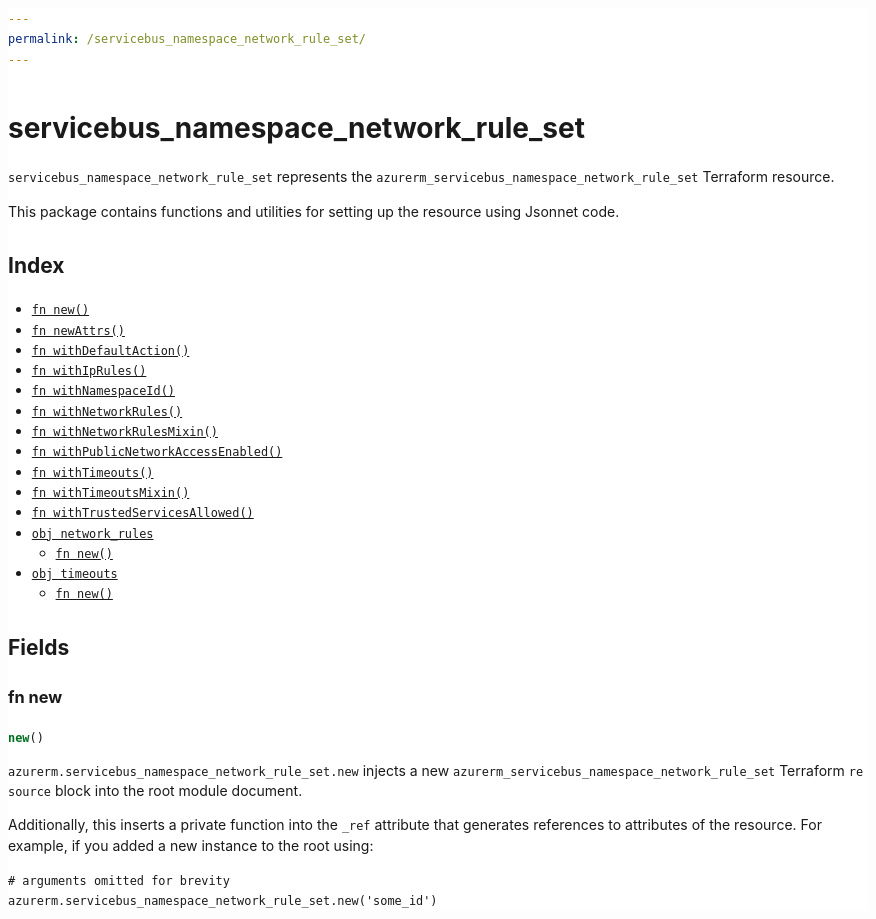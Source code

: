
 ```yaml
---
permalink: /servicebus_namespace_network_rule_set/
---
```


# servicebus_namespace_network_rule_set

`servicebus_namespace_network_rule_set` represents the `azurerm_servicebus_namespace_network_rule_set` Terraform resource.



This package contains functions and utilities for setting up the resource using Jsonnet code.


## Index

* [`fn new()`](#fn-new)
* [`fn newAttrs()`](#fn-newattrs)
* [`fn withDefaultAction()`](#fn-withdefaultaction)
* [`fn withIpRules()`](#fn-withiprules)
* [`fn withNamespaceId()`](#fn-withnamespaceid)
* [`fn withNetworkRules()`](#fn-withnetworkrules)
* [`fn withNetworkRulesMixin()`](#fn-withnetworkrulesmixin)
* [`fn withPublicNetworkAccessEnabled()`](#fn-withpublicnetworkaccessenabled)
* [`fn withTimeouts()`](#fn-withtimeouts)
* [`fn withTimeoutsMixin()`](#fn-withtimeoutsmixin)
* [`fn withTrustedServicesAllowed()`](#fn-withtrustedservicesallowed)
* [`obj network_rules`](#obj-network_rules)
  * [`fn new()`](#fn-network_rulesnew)
* [`obj timeouts`](#obj-timeouts)
  * [`fn new()`](#fn-timeoutsnew)

## Fields

### fn new

```ts
new()
```


`azurerm.servicebus_namespace_network_rule_set.new` injects a new `azurerm_servicebus_namespace_network_rule_set` Terraform `resource`
block into the root module document.

Additionally, this inserts a private function into the `_ref` attribute that generates references to attributes of the
resource. For example, if you added a new instance to the root using:

    # arguments omitted for brevity
    azurerm.servicebus_namespace_network_rule_set.new('some_id')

▸ Your instructions:
Please set down every record exactly as it appears, leaving out the pictures.

▸ Response to the task:
Source code

:
 ```yaml
---
permalink: /servicebus_namespace_network_rule_set/
---
```


# servicebus_namespace_network_rule_set

`servicebus_namespace_network_rule_set` represents the `azurerm_servicebus_namespace_network_rule_set` Terraform resource.



This package contains functions and utilities for setting up the resource using Jsonnet code.


## Index

* [`fn new()`](#fn-new)
* [`fn newAttrs()`](#fn-newattrs)
* [`fn withDefaultAction()`](#fn-withdefaultaction)
* [`fn withIpRules()`](#fn-withiprules)
* [`fn withNamespaceId()`](#fn-withnamespaceid)
* [`fn withNetworkRules()`](#fn-withnetworkrules)
* [`fn withNetworkRulesMixin()`](#fn-withnetworkrulesmixin)
* [`fn withPublicNetworkAccessEnabled()`](#fn-withpublicnetworkaccessenabled)
* [`fn withTimeouts()`](#fn-withtimeouts)
* [`fn withTimeoutsMixin()`](#fn-withtimeoutsmixin)
* [`fn withTrustedServicesAllowed()`](#fn-withtrustedservicesallowed)
* [`obj network_rules`](#obj-network_rules)
  * [`fn new()`](#fn-network_rulesnew)
* [`obj timeouts`](#obj-timeouts)
  * [`fn new()`](#fn-timeoutsnew)

## Fields

### fn new

```ts
new()
```


`azurerm.servicebus_namespace_network_rule_set.new` injects a new `azurerm_servicebus_namespace_network_rule_set` Terraform `resource`
block into the root module document.

Additionally, this inserts a private function into the `_ref` attribute that generates references to attributes of the
resource. For example, if you added a new instance to the root using:

    # arguments omitted for brevity
    azurerm.servicebus_namespace_network_rule_set.new('some_id')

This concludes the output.